Exercise material below:

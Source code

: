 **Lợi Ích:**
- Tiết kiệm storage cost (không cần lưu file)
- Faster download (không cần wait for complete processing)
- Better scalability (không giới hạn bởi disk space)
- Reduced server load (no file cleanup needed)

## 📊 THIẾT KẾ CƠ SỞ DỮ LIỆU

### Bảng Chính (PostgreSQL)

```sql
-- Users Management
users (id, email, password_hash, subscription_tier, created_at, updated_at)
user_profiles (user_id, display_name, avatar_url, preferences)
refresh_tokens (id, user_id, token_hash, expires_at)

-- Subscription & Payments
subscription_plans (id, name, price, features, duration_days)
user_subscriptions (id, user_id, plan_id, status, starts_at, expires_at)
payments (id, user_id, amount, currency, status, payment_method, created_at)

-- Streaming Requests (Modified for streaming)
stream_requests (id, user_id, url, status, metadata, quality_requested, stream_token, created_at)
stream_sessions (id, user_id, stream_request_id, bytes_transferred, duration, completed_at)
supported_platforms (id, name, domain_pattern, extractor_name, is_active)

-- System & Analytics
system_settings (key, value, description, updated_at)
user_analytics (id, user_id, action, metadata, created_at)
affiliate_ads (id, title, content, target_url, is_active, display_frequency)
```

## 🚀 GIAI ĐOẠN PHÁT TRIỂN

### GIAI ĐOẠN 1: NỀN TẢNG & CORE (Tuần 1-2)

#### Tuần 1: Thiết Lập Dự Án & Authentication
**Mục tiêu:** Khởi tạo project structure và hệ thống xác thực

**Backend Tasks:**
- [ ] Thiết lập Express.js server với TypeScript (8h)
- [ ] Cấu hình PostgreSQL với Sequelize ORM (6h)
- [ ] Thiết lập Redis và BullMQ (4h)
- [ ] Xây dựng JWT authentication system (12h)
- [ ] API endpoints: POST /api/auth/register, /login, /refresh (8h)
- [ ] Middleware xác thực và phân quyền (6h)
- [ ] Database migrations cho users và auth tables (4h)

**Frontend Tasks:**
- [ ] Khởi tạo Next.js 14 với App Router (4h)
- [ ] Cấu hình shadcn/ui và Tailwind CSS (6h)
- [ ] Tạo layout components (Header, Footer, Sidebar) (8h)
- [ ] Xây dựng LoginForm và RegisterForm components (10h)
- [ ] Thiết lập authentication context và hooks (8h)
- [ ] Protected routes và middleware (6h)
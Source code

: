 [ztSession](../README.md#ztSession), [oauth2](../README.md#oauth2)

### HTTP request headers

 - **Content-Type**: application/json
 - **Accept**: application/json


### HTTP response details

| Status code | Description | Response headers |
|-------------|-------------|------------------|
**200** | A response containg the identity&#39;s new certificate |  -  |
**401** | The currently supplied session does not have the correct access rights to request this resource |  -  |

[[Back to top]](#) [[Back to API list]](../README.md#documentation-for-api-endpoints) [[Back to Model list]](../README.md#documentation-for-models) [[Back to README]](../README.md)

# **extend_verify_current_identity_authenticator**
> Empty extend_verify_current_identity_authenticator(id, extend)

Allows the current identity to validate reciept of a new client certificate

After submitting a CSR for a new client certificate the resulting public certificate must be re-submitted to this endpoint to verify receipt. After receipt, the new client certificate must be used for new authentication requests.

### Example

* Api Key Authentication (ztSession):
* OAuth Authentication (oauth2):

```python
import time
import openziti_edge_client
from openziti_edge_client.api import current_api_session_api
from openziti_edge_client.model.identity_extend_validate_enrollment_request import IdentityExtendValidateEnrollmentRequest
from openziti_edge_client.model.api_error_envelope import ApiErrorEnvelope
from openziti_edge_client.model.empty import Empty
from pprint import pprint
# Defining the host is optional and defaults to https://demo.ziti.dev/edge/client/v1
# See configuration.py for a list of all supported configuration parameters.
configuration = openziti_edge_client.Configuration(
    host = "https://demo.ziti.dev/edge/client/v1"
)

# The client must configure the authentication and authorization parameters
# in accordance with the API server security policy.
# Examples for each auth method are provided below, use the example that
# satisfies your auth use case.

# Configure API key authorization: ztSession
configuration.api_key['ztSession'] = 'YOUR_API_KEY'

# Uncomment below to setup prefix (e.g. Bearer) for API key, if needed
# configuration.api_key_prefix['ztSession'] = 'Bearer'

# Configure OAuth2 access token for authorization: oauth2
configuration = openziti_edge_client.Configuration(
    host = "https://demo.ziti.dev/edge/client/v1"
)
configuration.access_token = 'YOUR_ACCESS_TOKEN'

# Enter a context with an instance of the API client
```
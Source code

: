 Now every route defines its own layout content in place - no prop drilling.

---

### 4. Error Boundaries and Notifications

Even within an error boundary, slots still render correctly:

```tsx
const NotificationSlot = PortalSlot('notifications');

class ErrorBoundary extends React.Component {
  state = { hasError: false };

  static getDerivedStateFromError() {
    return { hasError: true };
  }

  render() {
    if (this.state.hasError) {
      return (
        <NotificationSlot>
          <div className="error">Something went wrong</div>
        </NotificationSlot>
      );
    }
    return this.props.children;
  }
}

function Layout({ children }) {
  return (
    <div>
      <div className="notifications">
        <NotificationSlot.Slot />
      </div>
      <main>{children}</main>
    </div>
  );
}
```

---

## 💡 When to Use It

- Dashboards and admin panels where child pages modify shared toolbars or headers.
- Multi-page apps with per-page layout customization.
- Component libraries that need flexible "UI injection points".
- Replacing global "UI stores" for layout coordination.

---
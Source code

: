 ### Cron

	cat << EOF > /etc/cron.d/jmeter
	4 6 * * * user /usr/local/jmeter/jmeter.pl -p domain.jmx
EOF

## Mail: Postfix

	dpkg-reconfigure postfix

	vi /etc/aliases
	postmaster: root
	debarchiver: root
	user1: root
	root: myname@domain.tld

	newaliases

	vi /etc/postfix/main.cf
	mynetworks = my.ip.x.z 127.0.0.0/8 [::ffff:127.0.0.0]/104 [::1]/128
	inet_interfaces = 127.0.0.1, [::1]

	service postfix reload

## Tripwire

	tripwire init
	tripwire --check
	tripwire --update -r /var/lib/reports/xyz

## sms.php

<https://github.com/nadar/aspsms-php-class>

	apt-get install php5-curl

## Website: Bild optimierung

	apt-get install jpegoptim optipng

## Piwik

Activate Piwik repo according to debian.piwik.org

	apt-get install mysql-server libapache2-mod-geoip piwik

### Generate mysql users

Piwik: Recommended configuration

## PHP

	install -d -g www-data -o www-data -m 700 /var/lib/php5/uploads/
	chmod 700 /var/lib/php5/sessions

End of Exercise material.

Write the data out again in full. Match it word for word.

Solution to this problem —
Source code

: **Lợi Ích:**
- Tiết kiệm storage cost (không cần lưu file)
- Faster download (không cần wait for complete processing)
- Better scalability (không giới hạn bởi disk space)
- Reduced server load (no file cleanup needed)

## 📊 THIẾT KẾ CƠ SỞ DỮ LIỆU

### Bảng Chính (PostgreSQL)

```sql
-- Users Management
users (id, email, password_hash, subscription_tier, created_at, updated_at)
user_profiles (user_id, display_name, avatar_url, preferences)
refresh_tokens (id, user_id, token_hash, expires_at)

-- Subscription & Payments
subscription_plans (id, name, price, features, duration_days)
user_subscriptions (id, user_id, plan_id, status, starts_at, expires_at)
payments (id, user_id, amount, currency, status, payment_method, created_at)

-- Streaming Requests (Modified for streaming)
stream_requests (id, user_id, url, status, metadata, quality_requested, stream_token, created_at)
stream_sessions (id, user_id, stream_request_id, bytes_transferred, duration, completed_at)
supported_platforms (id, name, domain_pattern, extractor_name, is_active)

-- System & Analytics
system_settings (key, value, description, updated_at)
user_analytics (id, user_id, action, metadata, created_at)
affiliate_ads (id, title, content, target_url, is_active, display_frequency)
```

## 🚀 GIAI ĐOẠN PHÁT TRIỂN

### GIAI ĐOẠN 1: NỀN TẢNG & CORE (Tuần 1-2)

#### Tuần 1: Thiết Lập Dự Án & Authentication
**Mục tiêu:** Khởi tạo project structure và hệ thống xác thực

**Backend Tasks:**
- [ ] Thiết lập Express.js server với TypeScript (8h)
- [ ] Cấu hình PostgreSQL với Sequelize ORM (6h)
- [ ] Thiết lập Redis và BullMQ (4h)
- [ ] Xây dựng JWT authentication system (12h)
- [ ] API endpoints: POST /api/auth/register, /login, /refresh (8h)
- [ ] Middleware xác thực và phân quyền (6h)
- [ ] Database migrations cho users và auth tables (4h)

**Frontend Tasks:**
- [ ] Khởi tạo Next.js 14 với App Router (4h)
- [ ] Cấu hình shadcn/ui và Tailwind CSS (6h)
- [ ] Tạo layout components (Header, Footer, Sidebar) (8h)
- [ ] Xây dựng LoginForm và RegisterForm components (10h)
- [ ] Thiết lập authentication context và hooks (8h)
- [ ] Protected routes và middleware (6h)
Source code

: [ztSession](../README.md#ztSession), [oauth2](../README.md#oauth2)

### HTTP request headers

 - **Content-Type**: application/json
 - **Accept**: application/json


### HTTP response details

| Status code | Description | Response headers |
|-------------|-------------|------------------|
**200** | A response containg the identity&#39;s new certificate |  -  |
**401** | The currently supplied session does not have the correct access rights to request this resource |  -  |

[[Back to top]](#) [[Back to API list]](../README.md#documentation-for-api-endpoints) [[Back to Model list]](../README.md#documentation-for-models) [[Back to README]](../README.md)

# **extend_verify_current_identity_authenticator**
> Empty extend_verify_current_identity_authenticator(id, extend)

Allows the current identity to validate reciept of a new client certificate

After submitting a CSR for a new client certificate the resulting public certificate must be re-submitted to this endpoint to verify receipt. After receipt, the new client certificate must be used for new authentication requests.

### Example

* Api Key Authentication (ztSession):
* OAuth Authentication (oauth2):

```python
import time
import openziti_edge_client
from openziti_edge_client.api import current_api_session_api
from openziti_edge_client.model.identity_extend_validate_enrollment_request import IdentityExtendValidateEnrollmentRequest
from openziti_edge_client.model.api_error_envelope import ApiErrorEnvelope
from openziti_edge_client.model.empty import Empty
from pprint import pprint
# Defining the host is optional and defaults to https://demo.ziti.dev/edge/client/v1
# See configuration.py for a list of all supported configuration parameters.
configuration = openziti_edge_client.Configuration(
    host = "https://demo.ziti.dev/edge/client/v1"
)

# The client must configure the authentication and authorization parameters
# in accordance with the API server security policy.
# Examples for each auth method are provided below, use the example that
# satisfies your auth use case.

# Configure API key authorization: ztSession
configuration.api_key['ztSession'] = 'YOUR_API_KEY'

# Uncomment below to setup prefix (e.g. Bearer) for API key, if needed
# configuration.api_key_prefix['ztSession'] = 'Bearer'

# Configure OAuth2 access token for authorization: oauth2
configuration = openziti_edge_client.Configuration(
    host = "https://demo.ziti.dev/edge/client/v1"
)
configuration.access_token = 'YOUR_ACCESS_TOKEN'

# Enter a context with an instance of the API client
```
Source code

: Now every route defines its own layout content in place - no prop drilling.

---

### 4. Error Boundaries and Notifications

Even within an error boundary, slots still render correctly:

```tsx
const NotificationSlot = PortalSlot('notifications');

class ErrorBoundary extends React.Component {
  state = { hasError: false };

  static getDerivedStateFromError() {
    return { hasError: true };
  }

  render() {
    if (this.state.hasError) {
      return (
        <NotificationSlot>
          <div className="error">Something went wrong</div>
        </NotificationSlot>
      );
    }
    return this.props.children;
  }
}

function Layout({ children }) {
  return (
    <div>
      <div className="notifications">
        <NotificationSlot.Slot />
      </div>
      <main>{children}</main>
    </div>
  );
}
```

---

## 💡 When to Use It

- Dashboards and admin panels where child pages modify shared toolbars or headers.
- Multi-page apps with per-page layout customization.
- Component libraries that need flexible "UI injection points".
- Replacing global "UI stores" for layout coordination.

---
Source code

: ### Cron

	cat << EOF > /etc/cron.d/jmeter
	4 6 * * * user /usr/local/jmeter/jmeter.pl -p domain.jmx
EOF

## Mail: Postfix

	dpkg-reconfigure postfix

	vi /etc/aliases
	postmaster: root
	debarchiver: root
	user1: root
	root: myname@domain.tld

	newaliases

	vi /etc/postfix/main.cf
	mynetworks = my.ip.x.z 127.0.0.0/8 [::ffff:127.0.0.0]/104 [::1]/128
	inet_interfaces = 127.0.0.1, [::1]

	service postfix reload

## Tripwire

	tripwire init
	tripwire --check
	tripwire --update -r /var/lib/reports/xyz

## sms.php

<https://github.com/nadar/aspsms-php-class>

	apt-get install php5-curl

## Website: Bild optimierung

	apt-get install jpegoptim optipng

## Piwik

Activate Piwik repo according to debian.piwik.org

	apt-get install mysql-server libapache2-mod-geoip piwik

### Generate mysql users

Piwik: Recommended configuration

## PHP

	install -d -g www-data -o www-data -m 700 /var/lib/php5/uploads/
	chmod 700 /var/lib/php5/sessions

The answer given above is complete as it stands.